William Friedkin formuliert hier nach der Drehbuch- respektive Theatervorlage von Tracy Letts einen Tauchgang in das gestörte Miteinander zweier einsamer Seelen, die sich suchen, finden und nach und nach zerstören. Agnes (Ashley Judd, Heat) vegetiert so durch den Tag, leidet unter dem gewalttätigen Temperament ihres Ex-Freundes und findet nur noch selten eine Chance, um die Leere des Alltags hinter sich zu lassen. Bis Peter (Michael Shannon, Take Shelter) in ihrem Leben auftaucht. Ein introvertierter, junger Mann, der sich Frauen nicht aufdrängt und quasi der Gegenentwurf zu Agens' dominantem Ex darstellt. Was erst wie eine sanfte Liebesgeschichte zweier im Nirgendwo Gestrandeter anmutet, fächert Bug zu einer regelrechten Tour de Force auf und reißt den Zuschauer in beachtlicher Konsequenz, zusammen mit den Protagonisten, durch ein verstrahltes Sumpfgebiet aus Verschwörungstheorien, paranoiden Wahnvorstellungen und schizophrenen Persönlichkeitsstörungen. Ausgangspunkt sind winzige Bettwanzen, die sich (angeblich) als Teil eines höheren Komplotts Zugang in die Zweiraumwohnung von Agnes verschafft haben.

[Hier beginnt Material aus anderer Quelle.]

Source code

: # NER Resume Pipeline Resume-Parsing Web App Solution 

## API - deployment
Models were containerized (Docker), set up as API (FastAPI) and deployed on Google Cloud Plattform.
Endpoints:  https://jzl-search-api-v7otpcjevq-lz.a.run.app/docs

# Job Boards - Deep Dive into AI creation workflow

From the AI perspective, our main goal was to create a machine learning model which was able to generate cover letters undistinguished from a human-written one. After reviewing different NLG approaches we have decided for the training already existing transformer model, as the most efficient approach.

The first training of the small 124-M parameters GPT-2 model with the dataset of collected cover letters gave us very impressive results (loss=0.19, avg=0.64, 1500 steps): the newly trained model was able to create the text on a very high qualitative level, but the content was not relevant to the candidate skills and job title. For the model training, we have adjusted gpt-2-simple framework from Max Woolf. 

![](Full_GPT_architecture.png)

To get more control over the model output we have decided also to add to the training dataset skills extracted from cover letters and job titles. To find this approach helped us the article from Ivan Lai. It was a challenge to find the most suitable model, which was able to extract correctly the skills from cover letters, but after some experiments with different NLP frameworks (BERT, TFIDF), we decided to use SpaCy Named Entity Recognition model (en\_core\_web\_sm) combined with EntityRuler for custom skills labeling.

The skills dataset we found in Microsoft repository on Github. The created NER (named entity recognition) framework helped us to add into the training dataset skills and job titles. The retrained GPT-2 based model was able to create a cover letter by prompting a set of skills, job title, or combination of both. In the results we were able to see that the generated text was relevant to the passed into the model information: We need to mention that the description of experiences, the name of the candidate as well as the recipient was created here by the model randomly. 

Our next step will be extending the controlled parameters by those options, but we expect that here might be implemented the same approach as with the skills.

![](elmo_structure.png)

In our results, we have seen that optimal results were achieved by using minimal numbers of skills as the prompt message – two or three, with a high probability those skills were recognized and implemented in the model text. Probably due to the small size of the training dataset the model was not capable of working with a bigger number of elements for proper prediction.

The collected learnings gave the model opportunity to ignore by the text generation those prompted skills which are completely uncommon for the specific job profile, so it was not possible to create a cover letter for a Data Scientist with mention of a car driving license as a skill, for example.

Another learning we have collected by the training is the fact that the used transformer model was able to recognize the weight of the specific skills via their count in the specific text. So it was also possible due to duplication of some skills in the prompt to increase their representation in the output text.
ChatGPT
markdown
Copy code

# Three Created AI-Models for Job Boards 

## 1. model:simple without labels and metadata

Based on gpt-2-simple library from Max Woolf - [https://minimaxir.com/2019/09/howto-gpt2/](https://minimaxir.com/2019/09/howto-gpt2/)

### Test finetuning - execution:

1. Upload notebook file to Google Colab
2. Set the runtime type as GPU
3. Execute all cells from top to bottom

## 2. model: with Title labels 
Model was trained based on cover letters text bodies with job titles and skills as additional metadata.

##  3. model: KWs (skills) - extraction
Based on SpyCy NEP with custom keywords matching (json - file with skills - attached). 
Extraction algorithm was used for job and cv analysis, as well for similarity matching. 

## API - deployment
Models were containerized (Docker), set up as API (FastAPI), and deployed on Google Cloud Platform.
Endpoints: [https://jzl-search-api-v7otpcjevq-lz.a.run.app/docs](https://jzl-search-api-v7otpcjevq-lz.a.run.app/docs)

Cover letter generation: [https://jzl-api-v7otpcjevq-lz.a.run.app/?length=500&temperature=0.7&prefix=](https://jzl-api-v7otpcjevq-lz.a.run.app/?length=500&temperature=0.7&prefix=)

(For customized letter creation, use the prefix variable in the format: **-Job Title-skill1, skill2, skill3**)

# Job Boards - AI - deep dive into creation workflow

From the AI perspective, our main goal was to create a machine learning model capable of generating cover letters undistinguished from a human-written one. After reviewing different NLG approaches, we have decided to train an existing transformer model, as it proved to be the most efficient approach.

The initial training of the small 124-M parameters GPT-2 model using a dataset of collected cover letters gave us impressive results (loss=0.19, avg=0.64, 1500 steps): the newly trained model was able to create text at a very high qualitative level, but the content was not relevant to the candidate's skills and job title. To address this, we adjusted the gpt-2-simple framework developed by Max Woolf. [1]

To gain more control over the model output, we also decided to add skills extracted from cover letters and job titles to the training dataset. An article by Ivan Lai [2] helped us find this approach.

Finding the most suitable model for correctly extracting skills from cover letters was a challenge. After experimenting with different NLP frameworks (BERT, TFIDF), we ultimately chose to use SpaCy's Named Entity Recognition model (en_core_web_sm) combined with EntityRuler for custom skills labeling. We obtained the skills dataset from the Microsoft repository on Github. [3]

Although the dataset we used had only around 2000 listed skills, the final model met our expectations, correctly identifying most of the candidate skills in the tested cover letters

Beeindruckend ist, wie William Friedkin den Irrsinn zwischen Agnes und Peter graduell verdichtet, um die psychopathologische Ebene des Films immer schwerwiegender zum Ausdruck zu bringen. Wo sich am Anfang nur einige Insektenspraydosen auf dem Mobiliar der Wohnung vorfinden, scheint zum Ende hin eine in Alufolie gewickelte Parallelwelt zu florieren, in dessen Inneren sich das labile Pärchen einen Raum errichtet hat, in dem sie sich in ihrem Wahnsinn ungestört bekräftigen können. Spinnen, Heuschrecken, Wanzen, Schaben, Läuse, Zecken, Milben. Das Insektenreich ist hier nicht mehr länger bloß störendes Ungeziefer in den eigenen vier Wänden, sondern von Religion, Wirtschaft, Politik und Militär übermittelte Sender, die im Zuge einer nationalen Konspiration fungieren. Bug spricht an dieser Stelle auch von gegenwärtigen Gesellschaftsbefindlichkeiten, von Paranoia und Klaustrophobie, die sich schon lange im Herzen Amerikas angesammelt haben und einen Ventilator auch schon mal wie die Rotorblätter eines Kampfhubschraubers wirken lassen können.